Research Topics

My research has centered on statistical learning methods/algorithms and application to very-large-scale text categorization, web-mining for concept graph discovery, semi-supervised clustering, multi-task learning, novelty-based information retrieval, large-scale optimization for online advertising, social network analysis for personalized email prioritization, etc. Her recent research focuses on the following topics:

       Graph-based Transdutive Learning from Heterogeneous Data Sources (Ongoing project under NSF Big Data )

o   Important problems in the big-data era involve predictions based on heterogeneous sources of information and the dependency structures in data. For example, in finding domain experts to review papers, we need to make inference not only based on the content of papers, but also based on various information about co-author networks, citation graphs, topical similarities among venues, etc.

o   We approach the challenging problem of multi-relational learning over heterogeneous graphs by projecting multi-source dependency structures onto a product graph (via a tensor or Cartesian operation over input graphs), and by simultaneously optimizing both the spectral transformation of the product graph and the semi-supervised label propagation over the graph product.
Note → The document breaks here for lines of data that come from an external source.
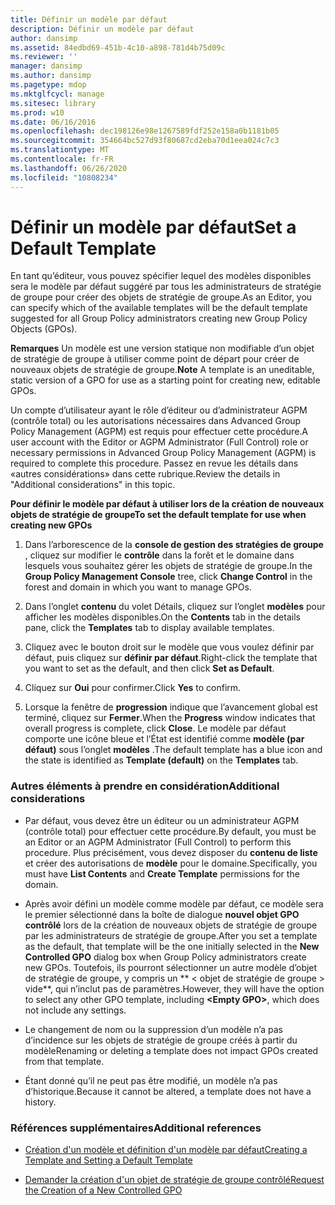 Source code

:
 ```yaml
---
title: Définir un modèle par défaut
description: Définir un modèle par défaut
author: dansimp
ms.assetid: 84edbd69-451b-4c10-a898-781d4b75d09c
ms.reviewer: ''
manager: dansimp
ms.author: dansimp
ms.pagetype: mdop
ms.mktglfcycl: manage
ms.sitesec: library
ms.prod: w10
ms.date: 06/16/2016
ms.openlocfilehash: dec198126e98e1267589fdf252e158a0b1181b05
ms.sourcegitcommit: 354664bc527d93f80687cd2eba70d1eea024c7c3
ms.translationtype: MT
ms.contentlocale: fr-FR
ms.lasthandoff: 06/26/2020
ms.locfileid: "10808234"
---
```

# <span data-ttu-id="f085d-103">Définir un modèle par défaut</span><span class="sxs-lookup"><span data-stu-id="f085d-103">Set a Default Template</span></span>


<span data-ttu-id="f085d-104">En tant qu’éditeur, vous pouvez spécifier lequel des modèles disponibles sera le modèle par défaut suggéré par tous les administrateurs de stratégie de groupe pour créer des objets de stratégie de groupe.</span><span class="sxs-lookup"><span data-stu-id="f085d-104">As an Editor, you can specify which of the available templates will be the default template suggested for all Group Policy administrators creating new Group Policy Objects (GPOs).</span></span>

<span data-ttu-id="f085d-105">**Remarques**  Un modèle est une version statique non modifiable d’un objet de stratégie de groupe à utiliser comme point de départ pour créer de nouveaux objets de stratégie de groupe.</span><span class="sxs-lookup"><span data-stu-id="f085d-105">**Note** A template is an uneditable, static version of a GPO for use as a starting point for creating new, editable GPOs.</span></span>

 

<span data-ttu-id="f085d-106">Un compte d’utilisateur ayant le rôle d’éditeur ou d’administrateur AGPM (contrôle total) ou les autorisations nécessaires dans Advanced Group Policy Management (AGPM) est requis pour effectuer cette procédure.</span><span class="sxs-lookup"><span data-stu-id="f085d-106">A user account with the Editor or AGPM Administrator (Full Control) role or necessary permissions in Advanced Group Policy Management (AGPM) is required to complete this procedure.</span></span> <span data-ttu-id="f085d-107">Passez en revue les détails dans «autres considérations» dans cette rubrique.</span><span class="sxs-lookup"><span data-stu-id="f085d-107">Review the details in "Additional considerations" in this topic.</span></span>

**<span data-ttu-id="f085d-108">Pour définir le modèle par défaut à utiliser lors de la création de nouveaux objets de stratégie de groupe</span><span class="sxs-lookup"><span data-stu-id="f085d-108">To set the default template for use when creating new GPOs</span></span>**

1.  <span data-ttu-id="f085d-109">Dans l’arborescence de la **console de gestion des stratégies de groupe** , cliquez sur modifier le **contrôle** dans la forêt et le domaine dans lesquels vous souhaitez gérer les objets de stratégie de groupe.</span><span class="sxs-lookup"><span data-stu-id="f085d-109">In the **Group Policy Management Console** tree, click **Change Control** in the forest and domain in which you want to manage GPOs.</span></span>

2.  <span data-ttu-id="f085d-110">Dans l’onglet **contenu** du volet Détails, cliquez sur l’onglet **modèles** pour afficher les modèles disponibles.</span><span class="sxs-lookup"><span data-stu-id="f085d-110">On the **Contents** tab in the details pane, click the **Templates** tab to display available templates.</span></span>

3.  <span data-ttu-id="f085d-111">Cliquez avec le bouton droit sur le modèle que vous voulez définir par défaut, puis cliquez sur **définir par défaut**.</span><span class="sxs-lookup"><span data-stu-id="f085d-111">Right-click the template that you want to set as the default, and then click **Set as Default**.</span></span>

4.  <span data-ttu-id="f085d-112">Cliquez sur **Oui** pour confirmer.</span><span class="sxs-lookup"><span data-stu-id="f085d-112">Click **Yes** to confirm.</span></span>

5.  <span data-ttu-id="f085d-113">Lorsque la fenêtre de **progression** indique que l’avancement global est terminé, cliquez sur **Fermer**.</span><span class="sxs-lookup"><span data-stu-id="f085d-113">When the **Progress** window indicates that overall progress is complete, click **Close**.</span></span> <span data-ttu-id="f085d-114">Le modèle par défaut comporte une icône bleue et l’État est identifié comme **modèle (par défaut)** sous l’onglet **modèles** .</span><span class="sxs-lookup"><span data-stu-id="f085d-114">The default template has a blue icon and the state is identified as **Template (default)** on the **Templates** tab.</span></span>

### <span data-ttu-id="f085d-115">Autres éléments à prendre en considération</span><span class="sxs-lookup"><span data-stu-id="f085d-115">Additional considerations</span></span>

-   <span data-ttu-id="f085d-116">Par défaut, vous devez être un éditeur ou un administrateur AGPM (contrôle total) pour effectuer cette procédure.</span><span class="sxs-lookup"><span data-stu-id="f085d-116">By default, you must be an Editor or an AGPM Administrator (Full Control) to perform this procedure.</span></span> <span data-ttu-id="f085d-117">Plus précisément, vous devez disposer du **contenu de liste** et créer des autorisations de **modèle** pour le domaine.</span><span class="sxs-lookup"><span data-stu-id="f085d-117">Specifically, you must have **List Contents** and **Create Template** permissions for the domain.</span></span>

-   <span data-ttu-id="f085d-118">Après avoir défini un modèle comme modèle par défaut, ce modèle sera le premier sélectionné dans la boîte de dialogue **nouvel objet GPO contrôlé** lors de la création de nouveaux objets de stratégie de groupe par les administrateurs de stratégie de groupe.</span><span class="sxs-lookup"><span data-stu-id="f085d-118">After you set a template as the default, that template will be the one initially selected in the **New Controlled GPO** dialog box when Group Policy administrators create new GPOs.</span></span> <span data-ttu-id="f085d-119">Toutefois, ils pourront sélectionner un autre modèle d’objet de stratégie de groupe, y compris un \*\* &lt; objet de stratégie de groupe &gt; vide\*\*, qui n’inclut pas de paramètres.</span><span class="sxs-lookup"><span data-stu-id="f085d-119">However, they will have the option to select any other GPO template, including **&lt;Empty GPO&gt;**, which does not include any settings.</span></span>

-   <span data-ttu-id="f085d-120">Le changement de nom ou la suppression d’un modèle n’a pas d’incidence sur les objets de stratégie de groupe créés à partir du modèle</span><span class="sxs-lookup"><span data-stu-id="f085d-120">Renaming or deleting a template does not impact GPOs created from that template.</span></span>

-   <span data-ttu-id="f085d-121">Étant donné qu’il ne peut pas être modifié, un modèle n’a pas d’historique.</span><span class="sxs-lookup"><span data-stu-id="f085d-121">Because it cannot be altered, a template does not have a history.</span></span>

### <span data-ttu-id="f085d-122">Références supplémentaires</span><span class="sxs-lookup"><span data-stu-id="f085d-122">Additional references</span></span>

-   [<span data-ttu-id="f085d-123">Création d'un modèle et définition d'un modèle par défaut</span><span class="sxs-lookup"><span data-stu-id="f085d-123">Creating a Template and Setting a Default Template</span></span>](creating-a-template-and-setting-a-default-template-agpm30ops.md)

-   [<span data-ttu-id="f085d-124">Demander la création d'un objet de stratégie de groupe contrôlé</span><span class="sxs-lookup"><span data-stu-id="f085d-124">Request the Creation of a New Controlled GPO</span></span>](request-the-creation-of-a-new-controlled-gpo-agpm30ops.md)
o   We have developed a new family of non-parametric optimization algorithms for large-scale graph-based learning and benchmark evaluations.

       Scalable Machine Learning for Time Series Analysis (On-going projects sponsored by Boeing, DOE and NSF)

o   Modeling aircraft sensor networks and maintenance reports with autoregressive models, recurrent neural networks and shapelet learning (Guoqing Zhe et al. KDD 2016 ) for anomaly detection and forecasting (On-going research in collaboration with Boeing)

o   Spatio-temporal pattern recognition and causal analysis over environmental data streams, e.g., modeling the long-term and short-term dependency structures over the sensor networks in a solar-energy farm, in response to the influences of cloud movements and wind directions/speeds (A new research project in collaboration with Brookhaven National Lab and sponsored by DOE)

o   Modeling multi-source and multi-scale evidence of dynamic chances in document streams (scientific literature or news stories) by developing a new family of Bayesian von Mices Fischer (vMF) models and large-scale inference algorithms ( On-going NSF project; Gopal, PhD Thesis; Gopal & Yang, ICML 2014 and Gopal & Yang, UAI 2014)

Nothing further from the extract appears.